No, really. I literally went to the window to see whether or not a peace officer was walking up the front steps to arrest me. What if they came to take me away while my kids were home? Their dad was out of town. Oh my god, would the arresting officer give me time to call someone to get them? Or would they be taken by child protective services? Surely their dad would then decide enough was enough and demand full custody of them? Would I lose my job because I was in jail? I'm sure I would, and then I would lose my house.

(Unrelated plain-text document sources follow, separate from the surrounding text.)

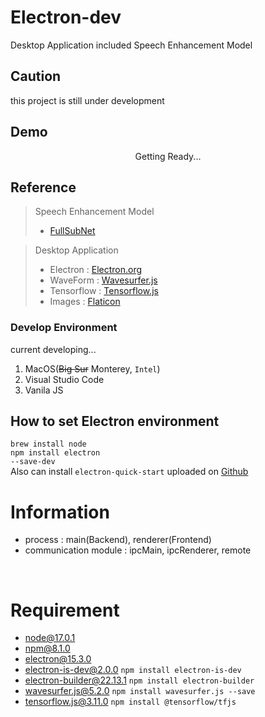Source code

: # Electron-dev
Desktop Application included Speech Enhancement Model<br>

## Caution
this project is still under development

## Demo
<p align="center">
    Getting Ready...
    <!--<img src="./assets/images/demo_gif.gif" alt="demo video" width="320px">-->
</p>

## Reference
> Speech Enhancement Model<br>
> - <a href="https://arxiv.org/abs/2010.15508" target="_blank">FullSubNet</a><br> 

> Desktop Application<br>
> - Electron : <a href="https://www.electronjs.org/" target="_blank">Electron.org</a><br>
> - WaveForm : <a href="https://wavesurfer-js.org/" target="_blank">Wavesurfer.js</a>
> - Tensorflow : <a href="https://www.tensorflow.org/js/" target="_blank">Tensorflow.js</a>
> - Images : <a href="https://www.flaticon.com/" target="_blank">Flaticon</a>

### Develop Environment
current developing...

1. MacOS(~~Big Sur~~ Monterey, <code>Intel</code>)
2. Visual Studio Code
3. Vanila JS

## How to set Electron environment
<code>brew install node</code><br>
<code>npm install electron --save-dev</code><br>
Also can install <code>electron-quick-start</code> uploaded on <a href="https://github.com/electron/electron-quick-start" target="_blank">Github</a>

# Information
- process : main(Backend), renderer(Frontend)
- communication module : ipcMain, ipcRenderer, remote
<br>


# Requirement
- node@17.0.1
- npm@8.1.0
- electron@15.3.0
- electron-is-dev@2.0.0 <code>npm install electron-is-dev</code>
- electron-builder@22.13.1 <code>npm install electron-builder</code>
- wavesurfer.js@5.2.0 <code>npm install wavesurfer.js --save</code>
- tensorflow.js@3.11.0 <code>npm install @tensorflow/tfjs</code>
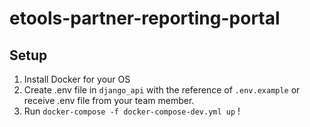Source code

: # etools-partner-reporting-portal

## Setup
1. Install Docker for your OS
2. Create .env file in `django_api` with the reference of `.env.example` or receive .env file from your team member.
3. Run `docker-compose -f docker-compose-dev.yml up` !
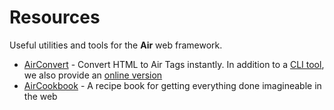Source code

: # Resources

Useful utilities and tools for the **Air** web framework.

- [AirConvert](https://github.com/feldroy/airconvert) - Convert HTML to Air Tags instantly. In addition to a [CLI tool](https://github.com/feldroy/airconvert), we also provide an [online version](https://airconvert.fastapicloud.dev/)
- [AirCookbook](https://airdocs.fastapicloud.dev/learn/cookbook) - A recipe book for getting everything done imagineable in the web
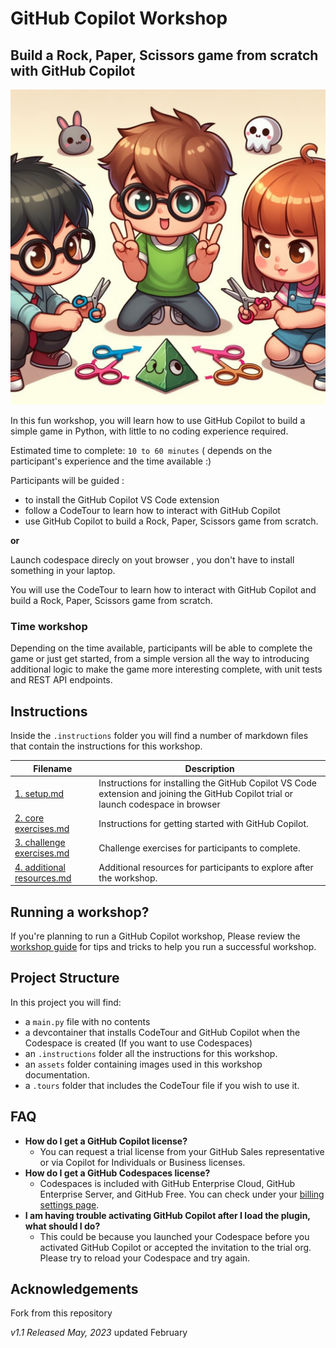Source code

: # GitHub Copilot Workshop

## Build a Rock, Paper, Scissors game from scratch with GitHub Copilot

![Rock Paper Scissors image](./assets/game.jpeg)

In this fun workshop, you will learn how to use GitHub Copilot to build a simple game in Python, with little to no coding experience required.

Estimated time to complete: `10 to 60 minutes` ( depends on the participant's experience and the time available :)

Participants will be guided :
- to install the GitHub Copilot VS Code extension
- follow a CodeTour to learn how to interact with GitHub Copilot
- use GitHub Copilot to build a Rock, Paper, Scissors game from scratch. 

__or__ 

Launch codespace direcly on yout browser , you don't have to install something in your laptop.


You will use the CodeTour to learn how to interact with GitHub Copilot and build a Rock, Paper, Scissors game from scratch.

### Time workshop
Depending on the time available, participants will be able to complete the game or just get started, 
from a simple version all the way to introducing additional logic to make the game more interesting complete, with unit tests and REST API endpoints.



## Instructions 

Inside the `.instructions` folder you will find a number of markdown files that contain the instructions for this workshop.

Filename | Description
--- | ---
[1. setup.md](</.instructions/1. setup.md>) | Instructions for installing the GitHub Copilot VS Code extension and joining the GitHub Copilot trial or launch codespace in browser
[2. core exercises.md](</.instructions/2. core exercises.md>) | Instructions for getting started with GitHub Copilot.
[3. challenge exercises.md](</.instructions/3. challenge exercises.md>) | Challenge exercises for participants to complete.
[4. additional resources.md](</.instructions/4. additional resources.md>) | Additional resources for participants to explore after the workshop.


## Running a workshop?

If you're planning to run a GitHub Copilot workshop, 
Please review the [workshop guide](</.instructions/workshop organisers.md>) for tips and tricks to help you run a successful workshop. 


## Project Structure

In this project you will find: 

* a `main.py` file with no contents
* a devcontainer that installs CodeTour and GitHub Copilot when the Codespace is created (If you want to use Codespaces)
* an `.instructions` folder all the instructions for this workshop.
* an `assets` folder containing images used in this workshop documentation.
* a `.tours` folder that includes the CodeTour file if you wish to use it.


## FAQ 

- **How do I get a GitHub Copilot license?**
  - You can request a trial license from your GitHub Sales representative or via Copilot for Individuals or Business licenses.
- **How do I get a GitHub Codespaces license?**
    - Codespaces is included with GitHub Enterprise Cloud, GitHub Enterprise Server, and GitHub Free. You can check under your [billing settings page](https://github.com/settings/billing).
- **I am having trouble activating GitHub Copilot after I load the plugin, what should I do?**
    - This could be because you launched your Codespace before you activated GitHub Copilot or accepted the invitation to the trial org. Please try to reload your Codespace and try again.

## Acknowledgements

Fork from this repository 

_v1.1 Released May, 2023_ updated February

I pretty much had myself in a homeless shelter in forty seconds flat.

Then it occurred to me that outstanding arrest warrants might be online. And they are! I tried every possible permutation of my name and came up empty. So I probably wasn't going to be rousted out of bed in the middle of the night and hauled to the pokey.

I then proceeded with self-flagellation. How utterly and completely stupid could I be?

I had some optimism that I could take care of the problem over the phone. But the telephone number for the courthouse is just an unending loop. You can't talk to an actual human being. My only option was to come down to the courthouse. Not the downtown courthouse that's near my office and easy to get to--no, the east county courthouse. The one that takes two hours by bus and trolley to get to.

So this presents the problem of either taking a cab, which I couldn't really afford at the moment, or asking someone to drive me. I couldn't really ask my parents. They've been through so much about this already, and I am so embarrassed that I screwed this up that I don't even want to tell them. Which brings me to asking a friend, and we've already discussed how much I hate to do that. But I really don't want to go to jail. So I swallow my pride and text an innocent--my friend Paula, bless her--who cheerfully drove me and was fun company to boot.

They're on number 21 now.

Bunch of guys sitting near me, waiting also. They're trading stories of the junkies they witnessed coming off of their respective drugs in their respective holding cells. The stories are gross. But they're laughing about their warrants. They're not all freaked out. Woman and her mother on the other side of me. Mother keeps calling the daughter "Baby"; daughter appears to be about 35.

Oh, we're moving now. We've jumped to 39.

From what I've gathered, the guys next to me have collective charges of possession, grand theft auto, driving under the influence, and public intoxication. The best part, though, is that they keep complaining about how slow the clerk is--"Ugh, this is your tax dollars at work." Never mind that we're all convicted criminals. Or convicted misdemeanants.

The crowd gets a little rowdy as the clerk calls the numbers, yelling "Bingo!" and "What'd I win?" The clerk gets testy and tells us to quiet down.

We're on number 49 now.

The bench we're all sitting on is slatted and uncomfortable. It's an unpleasant reminder of the bench in the holding cell.

60! Wait, yes, that's me. I walk up and smile, quietly tell the clerk that I've missed my MADD class, and I'm really sorry, but is there any way she can give me an extension? She starts punching in numbers into the computer, and asks "Is this your first extension?" My first? People do this? All the time? It's this easy? Not even a court appearance? I yes ma'am her, and she goes to get my file.

And like that, there's a thirty-day extension, all filled out on official paper and I am not going back to jail. Which is a relief.